ArtSeen
Lois Orswell, David Smith and Friends

Knoedler & Company
The current show at the Knoedler Gallery is a concise version of a larger exhibition at the Fogg Museum, Harvard: The collection of Lois Orswell, a patron of the arts who died in 1998 at 94. The collection as a whole was primarily amassed during two intense periods. From 1944-46, Orswell looked to Europe and purchased a superb collection of brightly colored, emotive pieces from the first half of the century, including works by Klee, Rodin, Cézanne, Moore, and Calder. The second phase of collecting took place during the 1950s when Orswell turned her attention to contemporary American sculptors and Abstract Expressionists. This rich show is culled from this later group and despite bumps, it is a rare opportunity to have a delicious taste of mid-century modernism in an intimate setting.
The show takes a friendship as its starting point and aims to illustrate through text and image the relationship between the collector Lois Orswell and the artist David Smith. Smith’s work is brilliantly set into context by its juxtaposition with pieces by his contemporaries and examples of his correspondence. The tender notes on display are a real treat for anyone who enjoys thinking about biography in relationship to an artist. The letters themselves are fairly mundane and brief, touching mainly on progress and payment, yet they are gentle and full of shared affection between artist and patron. Occasionally, wonderful sketches of the works under discussion appear in the margins and one imagines the mutual excitement at the drawn-out evolution of each work. A relationship, which could have been marred by the uncomfortable subject of money, seems not to have been. In fact, what the letters and accompanying catalogue suggest is that Smith and Orswell filled a place in one another’s life that was based on mutual need: money and creative trust, in Smith’s case, freedom and inspiration, in Orswell’s. Moreover, for both the relationship was an exception in their lives, which are presented as solitary and removed from the rest of the New York art world.
The work itself is superbly installed so as to invoke the mutual influences and relationships between Smith and his Abstract Expressionist contemporaries. The rear room where Smith’s pieces are housed is dominated by three of his large sculptures that anchor the space: the commanding horizontals of the green bronze "Terpsichore and Euterpe" (1947), the electric cadmium red steel "Fish" (1950-51) in the front, and the towering height of "Sentinel IV" (1957) in the rear. These horizontal and vertical fields are repeated in the two-dimensional works that crowd the wall. By placing complimentary structures together, two distinct visual fields emerge to create a physical environment for the viewer that is similar to the linear vibrations of the works themselves.
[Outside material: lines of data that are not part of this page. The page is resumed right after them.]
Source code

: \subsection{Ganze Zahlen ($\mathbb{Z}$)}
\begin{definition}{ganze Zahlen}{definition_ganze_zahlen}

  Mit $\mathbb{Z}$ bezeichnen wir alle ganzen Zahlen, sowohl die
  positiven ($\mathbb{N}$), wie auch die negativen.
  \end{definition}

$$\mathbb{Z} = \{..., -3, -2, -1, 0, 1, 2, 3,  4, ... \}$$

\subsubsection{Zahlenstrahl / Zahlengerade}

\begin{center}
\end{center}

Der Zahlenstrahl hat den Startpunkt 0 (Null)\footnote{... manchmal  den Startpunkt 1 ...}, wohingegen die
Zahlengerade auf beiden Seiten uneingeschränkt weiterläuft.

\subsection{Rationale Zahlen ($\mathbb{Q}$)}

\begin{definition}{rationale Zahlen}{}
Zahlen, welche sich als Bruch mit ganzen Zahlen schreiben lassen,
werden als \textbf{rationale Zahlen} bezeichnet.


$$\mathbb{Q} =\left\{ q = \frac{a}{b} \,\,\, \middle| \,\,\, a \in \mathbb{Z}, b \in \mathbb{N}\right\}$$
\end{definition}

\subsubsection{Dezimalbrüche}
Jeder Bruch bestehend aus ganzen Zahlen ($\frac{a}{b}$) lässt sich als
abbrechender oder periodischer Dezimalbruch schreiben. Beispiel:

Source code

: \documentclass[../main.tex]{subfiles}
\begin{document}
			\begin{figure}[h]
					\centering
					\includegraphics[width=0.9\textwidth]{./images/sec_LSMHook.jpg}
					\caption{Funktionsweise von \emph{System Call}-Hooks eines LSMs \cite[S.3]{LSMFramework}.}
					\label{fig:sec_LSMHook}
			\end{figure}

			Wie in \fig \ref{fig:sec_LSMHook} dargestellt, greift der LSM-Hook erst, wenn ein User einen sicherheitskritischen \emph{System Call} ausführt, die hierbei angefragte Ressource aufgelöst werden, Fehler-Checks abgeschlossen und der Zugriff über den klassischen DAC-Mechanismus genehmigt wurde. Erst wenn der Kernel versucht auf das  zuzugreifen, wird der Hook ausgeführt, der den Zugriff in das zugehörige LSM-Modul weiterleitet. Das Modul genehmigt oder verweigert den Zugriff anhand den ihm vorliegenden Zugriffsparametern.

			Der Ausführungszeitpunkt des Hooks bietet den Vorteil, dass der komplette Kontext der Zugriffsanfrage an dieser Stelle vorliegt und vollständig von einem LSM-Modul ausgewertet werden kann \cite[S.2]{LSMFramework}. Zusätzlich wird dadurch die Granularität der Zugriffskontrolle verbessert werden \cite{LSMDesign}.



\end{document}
A remarkable series begins with the "Terpsichore statue," behind which the work’s study is hung. To its left, a commanding Franz Kline painting from 1950 has strokes whose forms echo the perspectival lines of the sculpture’s plan, but give the added intensity of a completed work. These strong linear sweeps continue along the wall in the tenacious marks of two more drawings, one by Kline and the other by Philip Guston. The result is a pulsating reverberation of gesture and form, as well as an articulate illustration of how three contemporaries used superficially similar markings to vastly different ends.
As this room creates a palpable feeling of inspiration and movement between the works, it visually convinces what the curator claims Orswell’s collecting policy to have been: namely, to purchase instinctively, those "exceptional objects" whose "vibrations" drew her viscerally to them. However, it also represents Orswell’s concurrent desire to collect the "complete" artist. To these ends, she bought many of Smith’s later spray paint paintings, including three hung here, two of which are large, elongated rectangular canvases. Weaker pieces, they are reminiscent of x-rays because the white forms represent the trace of an object removed, rather than a constructed representation of it. They share the centered energy and formal balance of Smith’s sculptural work, but lack the dynamism and charisma of the three-dimensional forms.
Despite the inclusion of some outstanding pieces in the smaller front gallery, notably a tiny Louise Nevelson, "Figure" (1947) made simply from a circle, square, and triangle, and a tiny painting and mixed media on paper from 1956 by Michael Goldberg, there is little cohesion. This is because there is no single force guiding the flow of energy the way Smith does in the rear. The exhibition teaches us to understand Orswell through her correspondence with, and purchases from, Smith. Without him, there is a void that is her background that we are not given: Did she pursue other "complete" collections? Was she friend or patron to other artists? What was the driving force for these purchases and why?
Like the relationship between Orswell and Smith, which is never really put into perspective, her relationships with other artists remain murky and the show— positioning itself through the lens of biography and reminiscence— suffers from it. By including the wonderful works in the front, the absence of connection and narrative, which could offer context for the collection, is more profoundly felt. In a Catch-22, had the show consisted only of the rear room, the story would be clearer but without exquisite art.